Swagger-ui: OAuth "realm" option unclear

The OAuth2 spec doesn't use realm but some authorization servers do recognize it as a way of identifying the resource being accessed; likely a relic of SAML based token issuance. Azure's ACS had the concept of realm for example.

The intent is to identify the resource the caller wants to access. To use OAuth2 with Azure Active Directory (AAD) I'd to switch the realm query parameter to resource as that is what AAD expects. Same concept, just a different name.

Neither the realm nor resource parameters are part of the OAuth spec. so not really a bug, but not useful either. I can confirm that changing realm to resource when constructing the token URL in swagger-oauth.js allows Swagger UI to work with the AAD OAuth flow (though not in IE).

Please reopen if there's still an issue here, it seems like the request is for _non oauth2_ calls.

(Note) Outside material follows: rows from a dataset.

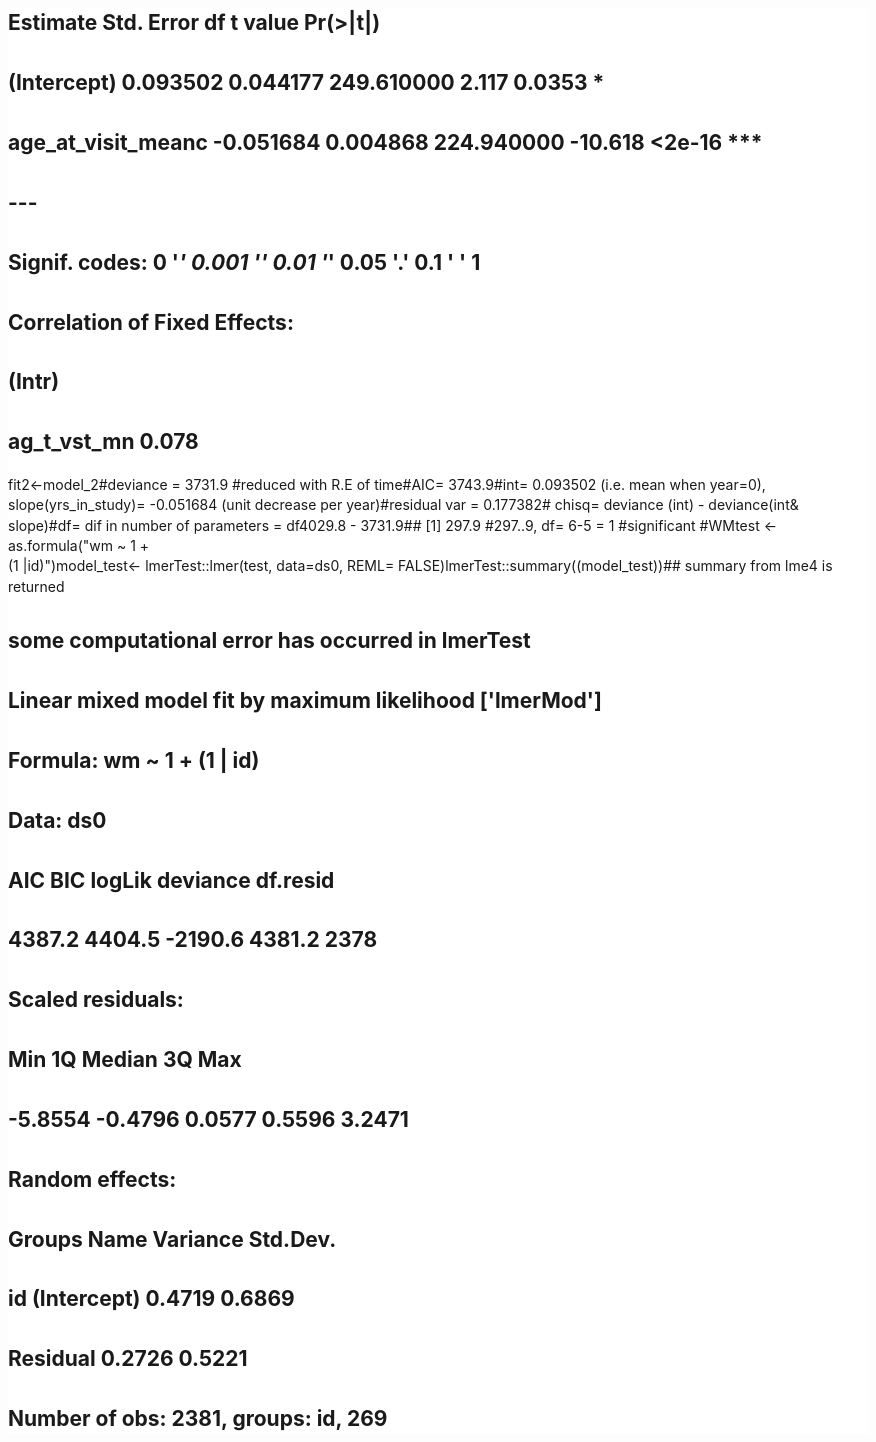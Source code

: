 ##                      Estimate Std. Error         df t value Pr(>|t|)    
## (Intercept)          0.093502   0.044177 249.610000   2.117   0.0353 *  
## age_at_visit_meanc  -0.051684   0.004868 224.940000 -10.618   <2e-16 ***
## ---
## Signif. codes:  0 '***' 0.001 '**' 0.01 '*' 0.05 '.' 0.1 ' ' 1
## 
## Correlation of Fixed Effects:
##             (Intr)
## ag_t_vst_mn 0.078
fit2<-model_2#deviance = 3731.9 #reduced with R.E of time#AIC= 3743.9#int=  0.093502 (i.e. mean when year=0), slope(yrs_in_study)= -0.051684 (unit decrease per year)#residual var =  0.177382# chisq= deviance (int) - deviance(int& slope)#df= dif in number of parameters = df4029.8 - 3731.9## [1] 297.9
#297..9, df= 6-5 = 1 #significant
#WMtest <- as.formula("wm ~ 1 +            
                   (1  |id)")model_test<- lmerTest::lmer(test, data=ds0, REML= FALSE)lmerTest::summary((model_test))## summary from lme4 is returned
## some computational error has occurred in lmerTest
## Linear mixed model fit by maximum likelihood  ['lmerMod']
## Formula: wm ~ 1 + (1 | id)
##    Data: ds0
## 
##      AIC      BIC   logLik deviance df.resid 
##   4387.2   4404.5  -2190.6   4381.2     2378 
## 
## Scaled residuals: 
##     Min      1Q  Median      3Q     Max 
## -5.8554 -0.4796  0.0577  0.5596  3.2471 
## 
## Random effects:
##  Groups   Name        Variance Std.Dev.
##  id       (Intercept) 0.4719   0.6869  
##  Residual             0.2726   0.5221  
## Number of obs: 2381, groups:  id, 269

If realm is not part of oauth2 spec and only recognized by some authorization servers why does swagger ui require it to be present?

Sorry to be reopening an old issue but having been struggling to work out the meaning of the realm in my scenario. I think that realm being required is what made me think it was more important than it is.

realm seems to be a required parameter when it should really be optional. I'm just passing a - for it's value as a workaround. I'm also having to manually provide a resource parameter and value.